Document images with source code
"""
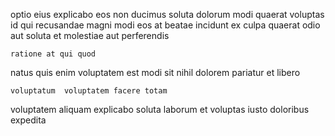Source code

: <!--
title: Persevering directional implementation
author: Meaghan
date: 2014-06-28-2159
link: 2014-06-28-2159-persevering-directional-implementation
tags: [Technology,Backbone,factory,unicorns]
-->

optio eius explicabo  eos non ducimus
soluta dolorum modi   quaerat  voluptas  id
  qui recusandae
magni modi eos at beatae
 incidunt ex culpa
quaerat odio aut soluta et molestiae  aut perferendis 
 	ratione at qui quod
 natus quis  enim  voluptatem
est  modi sit nihil  dolorem pariatur et libero
 	voluptatum  voluptatem facere totam
  voluptatem   aliquam explicabo
soluta laborum et voluptas  iusto 
 doloribus expedita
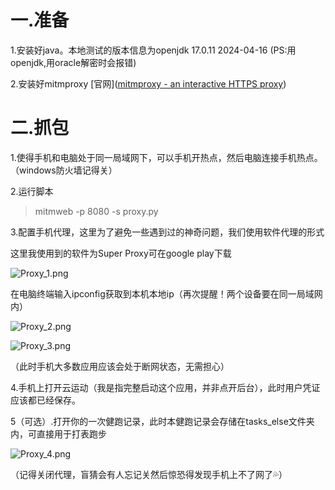 # 一.准备

1.安装好java。本地测试的版本信息为openjdk 17.0.11 2024-04-16 (PS:用openjdk,用oracle解密时会报错)

2.安装好mitmproxy [官网]([mitmproxy - an interactive HTTPS proxy](https://mitmproxy.org/))

# 二.抓包

1.使得手机和电脑处于同一局域网下，可以手机开热点，然后电脑连接手机热点。（windows防火墙记得关）

2.运行脚本

> mitmweb -p 8080 -s proxy.py


3.配置手机代理，这里为了避免一些遇到过的神奇问题，我们使用软件代理的形式

这里我使用到的软件为Super Proxy可在google play下载

![Proxy_1.png](./image/Proxy_1.png)

在电脑终端输入ipconfig获取到本机本地ip（再次提醒！两个设备要在同一局域网内）

![Proxy_2.png](./image/Proxy_2.png)

![Proxy_3.png](./image/Proxy_3.png)

（此时手机大多数应用应该会处于断网状态，无需担心）

4.手机上打开云运动（我是指完整启动这个应用，并非点开后台），此时用户凭证应该都已经保存。

5（可选）.打开你的一次健跑记录，此时本健跑记录会存储在tasks_else文件夹内，可直接用于打表跑步

![Proxy_4.png](./image/Proxy_4.png)

（记得关闭代理，盲猜会有人忘记关然后惊恐得发现手机上不了网了💦）
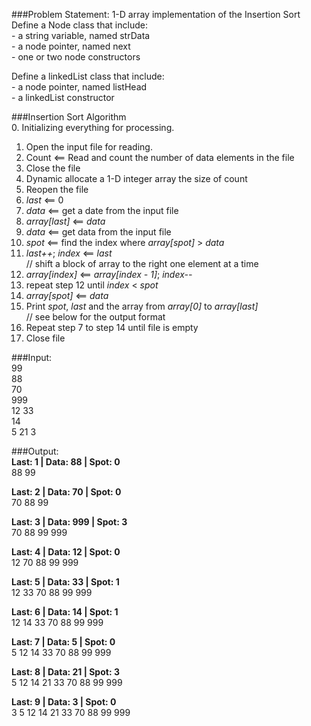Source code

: ###Problem Statement: 
1-D array implementation of the Insertion Sort  
    Define a Node class that include:  
      - a string variable, named strData  
      - a node pointer, named next  
      - one or two node constructors  

Define a linkedList class that include:  
    - a node pointer, named listHead  
    - a linkedList constructor  
 
###Insertion Sort Algorithm  
0. Initializing everything for processing.  
1. Open the input file for reading.  
2. Count <== Read and count the number of data elements in the file  
3. Close the file  
4. Dynamic allocate a 1-D integer array the size of count  
5. Reopen the file  
6. _last_ <== 0  
7. _data_ <== get a date from the input file  
8. _array[last]_ <== _data_  
9. _data_ <== get data from the input file  
10. _spot_ <== find the index where _array[spot]_ > _data_  
11. _last++_; _index_ <== _last_  
    // shift a block of array to the right one element at a time  
12. _array[index]_ <== _array[index - 1]_; _index--_  
13. repeat step 12 until _index_ < _spot_  
14. _array[spot]_ <== _data_  
15. Print _spot_, _last_ and the array from _array[0]_ to _array[last]_  
    // see below for the output format  
15. Repeat step 7 to step 14 until file is empty  
16. Close file  


###Input:  
99  
88  
70  
999  
12 33  
14  
5 21 3    

###Output:   
**Last: 1 | Data: 88 | Spot: 0**  
88 99  

**Last: 2 | Data: 70 | Spot: 0**  
70 88 99  

**Last: 3 | Data: 999 | Spot: 3**  
70 88 99 999  

**Last: 4 | Data: 12 | Spot: 0**  
12 70 88 99 999  

**Last: 5 | Data: 33 | Spot: 1**  
12 33 70 88 99 999  

**Last: 6 | Data: 14 | Spot: 1**  
12 14 33 70 88 99 999  

**Last: 7 | Data: 5 | Spot: 0**  
5 12 14 33 70 88 99 999  

**Last: 8 | Data: 21 | Spot: 3**  
5 12 14 21 33 70 88 99 999  

**Last: 9 | Data: 3 | Spot: 0**  
3 5 12 14 21 33 70 88 99 999  
 
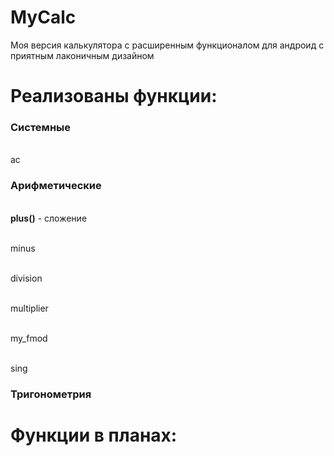 # MyCalc

Моя версия калькулятора с расширенным функционалом для андроид с приятным лаконичным дизайном

# Реализованы функции:

<h3>Системные</h3>

<p><br>    ac</p>

<h3>Арифметические</h3>

<p><br>    <strong>plus()</strong> - сложение</p>

 <p><br>   minus</p>
 
<p><br>    division</p>

<p><br>    multiplier</p>

<p><br>    my_fmod</p>

<p><br>    sing</p>

<h3>Тригонометрия</h3>


# Функции в планах:
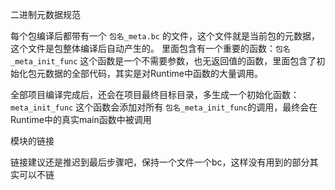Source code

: 二进制元数据规范

每个包编译后都带有一个 `包名_meta.bc` 的文件，这个文件就是当前包的元数据，这个文件是包整体编译后自动产生的。
里面包含有一个重要的函数：`包名_meta_init_func`
这个函数是一个不需要参数，也无返回值的函数，里面包含了初始化包元数据的全部代码，其实是对Runtime中函数的大量调用。

全部项目编译完成后，还会在项目最终目标目录，多生成一个初始化函数： `meta_init_func`
这个函数会添加对所有 `包名_meta_init_func`的调用，最终会在Runtime中的真实main函数中被调用


模块的链接

链接建议还是推迟到最后步骤吧，保持一个文件一个bc，这样没有用到的部分其实可以不链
"""
An exact copy of each entry is required, minus the pictures.

Source code

: <!--
title: Persevering directional implementation
author: Meaghan
date: 2014-06-28-2159
link: 2014-06-28-2159-persevering-directional-implementation
tags: [Technology,Backbone,factory,unicorns]
-->

optio eius explicabo  eos non ducimus
soluta dolorum modi   quaerat  voluptas  id
  qui recusandae
magni modi eos at beatae
 incidunt ex culpa
quaerat odio aut soluta et molestiae  aut perferendis 
 	ratione at qui quod
 natus quis  enim  voluptatem
est  modi sit nihil  dolorem pariatur et libero
 	voluptatum  voluptatem facere totam
  voluptatem   aliquam explicabo
soluta laborum et voluptas  iusto 
 doloribus expedita
 # 一.准备

1.安装好java。本地测试的版本信息为openjdk 17.0.11 2024-04-16 (PS:用openjdk,用oracle解密时会报错)

2.安装好mitmproxy [官网]([mitmproxy - an interactive HTTPS proxy](https://mitmproxy.org/))

# 二.抓包

1.使得手机和电脑处于同一局域网下，可以手机开热点，然后电脑连接手机热点。（windows防火墙记得关）

2.运行脚本

> mitmweb -p 8080 -s proxy.py


3.配置手机代理，这里为了避免一些遇到过的神奇问题，我们使用软件代理的形式

这里我使用到的软件为Super Proxy可在google play下载

![Proxy_1.png](./image/Proxy_1.png)

在电脑终端输入ipconfig获取到本机本地ip（再次提醒！两个设备要在同一局域网内）

![Proxy_2.png](./image/Proxy_2.png)

![Proxy_3.png](./image/Proxy_3.png)

（此时手机大多数应用应该会处于断网状态，无需担心）

4.手机上打开云运动（我是指完整启动这个应用，并非点开后台），此时用户凭证应该都已经保存。

5（可选）.打开你的一次健跑记录，此时本健跑记录会存储在tasks_else文件夹内，可直接用于打表跑步

![Proxy_4.png](./image/Proxy_4.png)

（记得关闭代理，盲猜会有人忘记关然后惊恐得发现手机上不了网了💦）
Source code

: ###Problem Statement: 
1-D array implementation of the Insertion Sort  
    Define a Node class that include:  
      - a string variable, named strData  
      - a node pointer, named next  
      - one or two node constructors  

Define a linkedList class that include:  
    - a node pointer, named listHead  
    - a linkedList constructor  
 
###Insertion Sort Algorithm  
0. Initializing everything for processing.  
1. Open the input file for reading.  
2. Count <== Read and count the number of data elements in the file  
3. Close the file  
4. Dynamic allocate a 1-D integer array the size of count  
5. Reopen the file  
6. _last_ <== 0  
7. _data_ <== get a date from the input file  
8. _array[last]_ <== _data_  
9. _data_ <== get data from the input file  
10. _spot_ <== find the index where _array[spot]_ > _data_  
11. _last++_; _index_ <== _last_  
    // shift a block of array to the right one element at a time  
12. _array[index]_ <== _array[index - 1]_; _index--_  
13. repeat step 12 until _index_ < _spot_  
14. _array[spot]_ <== _data_  
15. Print _spot_, _last_ and the array from _array[0]_ to _array[last]_  
    // see below for the output format  
15. Repeat step 7 to step 14 until file is empty  
16. Close file  


###Input:  
99  
88  
70  
999  
12 33  
14  
5 21 3    

###Output:   
**Last: 1 | Data: 88 | Spot: 0**  
88 99  

**Last: 2 | Data: 70 | Spot: 0**  
70 88 99  

**Last: 3 | Data: 999 | Spot: 3**  
70 88 99 999  

**Last: 4 | Data: 12 | Spot: 0**  
12 70 88 99 999  

**Last: 5 | Data: 33 | Spot: 1**  
12 33 70 88 99 999  

**Last: 6 | Data: 14 | Spot: 1**  
12 14 33 70 88 99 999  

**Last: 7 | Data: 5 | Spot: 0**  
5 12 14 33 70 88 99 999  

**Last: 8 | Data: 21 | Spot: 3**  
5 12 14 21 33 70 88 99 999  

**Last: 9 | Data: 3 | Spot: 0**  
3 5 12 14 21 33 70 88 99 999  
 
 # MyCalc

Моя версия калькулятора с расширенным функционалом для андроид с приятным лаконичным дизайном

# Реализованы функции:

<h3>Системные</h3>

<p><br>    ac</p>

<h3>Арифметические</h3>

<p><br>    <strong>plus()</strong> - сложение</p>

 <p><br>   minus</p>
 
<p><br>    division</p>

<p><br>    multiplier</p>

<p><br>    my_fmod</p>

<p><br>    sing</p>

<h3>Тригонометрия</h3>


# Функции в планах:
Source code

: 二进制元数据规范

每个包编译后都带有一个 `包名_meta.bc` 的文件，这个文件就是当前包的元数据，这个文件是包整体编译后自动产生的。
里面包含有一个重要的函数：`包名_meta_init_func`
这个函数是一个不需要参数，也无返回值的函数，里面包含了初始化包元数据的全部代码，其实是对Runtime中函数的大量调用。

全部项目编译完成后，还会在项目最终目标目录，多生成一个初始化函数： `meta_init_func`
这个函数会添加对所有 `包名_meta_init_func`的调用，最终会在Runtime中的真实main函数中被调用


模块的链接

链接建议还是推迟到最后步骤吧，保持一个文件一个bc，这样没有用到的部分其实可以不链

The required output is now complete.